### Problem statement
The entries below are to be copied exactly, with every picture left out.
START Given entries
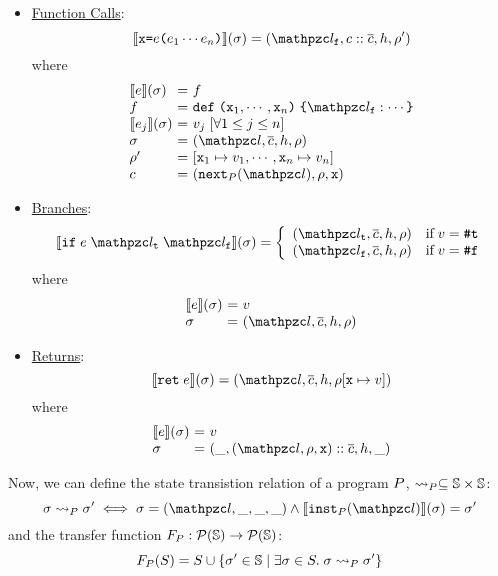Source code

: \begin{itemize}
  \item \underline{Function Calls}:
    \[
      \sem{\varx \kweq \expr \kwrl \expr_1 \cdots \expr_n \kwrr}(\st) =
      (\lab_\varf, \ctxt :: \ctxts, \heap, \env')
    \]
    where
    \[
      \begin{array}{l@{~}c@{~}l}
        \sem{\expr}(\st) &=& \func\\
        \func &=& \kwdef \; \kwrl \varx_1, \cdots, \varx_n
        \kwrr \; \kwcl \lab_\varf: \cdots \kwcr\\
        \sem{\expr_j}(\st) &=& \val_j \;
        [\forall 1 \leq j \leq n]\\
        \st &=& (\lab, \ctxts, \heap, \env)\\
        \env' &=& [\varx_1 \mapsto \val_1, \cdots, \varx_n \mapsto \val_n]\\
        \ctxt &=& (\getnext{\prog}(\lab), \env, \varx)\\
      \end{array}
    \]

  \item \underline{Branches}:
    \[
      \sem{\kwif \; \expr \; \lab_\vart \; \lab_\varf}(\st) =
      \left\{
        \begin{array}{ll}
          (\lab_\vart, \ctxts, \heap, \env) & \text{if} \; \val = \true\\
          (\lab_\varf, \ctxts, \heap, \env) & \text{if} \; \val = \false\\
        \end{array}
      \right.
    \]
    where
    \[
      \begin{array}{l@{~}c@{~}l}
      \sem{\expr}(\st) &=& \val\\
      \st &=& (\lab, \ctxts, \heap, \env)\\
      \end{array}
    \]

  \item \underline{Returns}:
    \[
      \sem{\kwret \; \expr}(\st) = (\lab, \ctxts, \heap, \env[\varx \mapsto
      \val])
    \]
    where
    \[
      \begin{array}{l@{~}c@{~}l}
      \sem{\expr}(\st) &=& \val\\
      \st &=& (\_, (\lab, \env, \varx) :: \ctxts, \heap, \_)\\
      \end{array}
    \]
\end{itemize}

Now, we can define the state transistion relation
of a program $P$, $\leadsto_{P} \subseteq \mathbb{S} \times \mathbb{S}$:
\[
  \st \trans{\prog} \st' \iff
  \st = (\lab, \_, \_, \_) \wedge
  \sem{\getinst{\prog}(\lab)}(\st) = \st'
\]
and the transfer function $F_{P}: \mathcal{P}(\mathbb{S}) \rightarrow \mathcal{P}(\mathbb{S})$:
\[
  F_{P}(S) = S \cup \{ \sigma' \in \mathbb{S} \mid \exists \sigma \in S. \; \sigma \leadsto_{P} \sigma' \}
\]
END Given entries
### Answer to the problem
Source code

: \begin{itemize}
  \item \underline{Function Calls}:
    \[
      \sem{\varx \kweq \expr \kwrl \expr_1 \cdots \expr_n \kwrr}(\st) =
      (\lab_\varf, \ctxt :: \ctxts, \heap, \env')
    \]
    where
    \[
      \begin{array}{l@{~}c@{~}l}
        \sem{\expr}(\st) &=& \func\\
        \func &=& \kwdef \; \kwrl \varx_1, \cdots, \varx_n
        \kwrr \; \kwcl \lab_\varf: \cdots \kwcr\\
        \sem{\expr_j}(\st) &=& \val_j \;
        [\forall 1 \leq j \leq n]\\
        \st &=& (\lab, \ctxts, \heap, \env)\\
        \env' &=& [\varx_1 \mapsto \val_1, \cdots, \varx_n \mapsto \val_n]\\
        \ctxt &=& (\getnext{\prog}(\lab), \env, \varx)\\
      \end{array}
    \]

  \item \underline{Branches}:
    \[
      \sem{\kwif \; \expr \; \lab_\vart \; \lab_\varf}(\st) =
      \left\{
        \begin{array}{ll}
          (\lab_\vart, \ctxts, \heap, \env) & \text{if} \; \val = \true\\
          (\lab_\varf, \ctxts, \heap, \env) & \text{if} \; \val = \false\\
        \end{array}
      \right.
    \]
    where
    \[
      \begin{array}{l@{~}c@{~}l}
      \sem{\expr}(\st) &=& \val\\
      \st &=& (\lab, \ctxts, \heap, \env)\\
      \end{array}
    \]

  \item \underline{Returns}:
    \[
      \sem{\kwret \; \expr}(\st) = (\lab, \ctxts, \heap, \env[\varx \mapsto
      \val])
    \]
    where
    \[
      \begin{array}{l@{~}c@{~}l}
      \sem{\expr}(\st) &=& \val\\
      \st &=& (\_, (\lab, \env, \varx) :: \ctxts, \heap, \_)\\
      \end{array}
    \]
\end{itemize}

Now, we can define the state transistion relation
of a program $P$, $\leadsto_{P} \subseteq \mathbb{S} \times \mathbb{S}$:
\[
  \st \trans{\prog} \st' \iff
  \st = (\lab, \_, \_, \_) \wedge
  \sem{\getinst{\prog}(\lab)}(\st) = \st'
\]
and the transfer function $F_{P}: \mathcal{P}(\mathbb{S}) \rightarrow \mathcal{P}(\mathbb{S})$:
\[
  F_{P}(S) = S \cup \{ \sigma' \in \mathbb{S} \mid \exists \sigma \in S. \; \sigma \leadsto_{P} \sigma' \}
\]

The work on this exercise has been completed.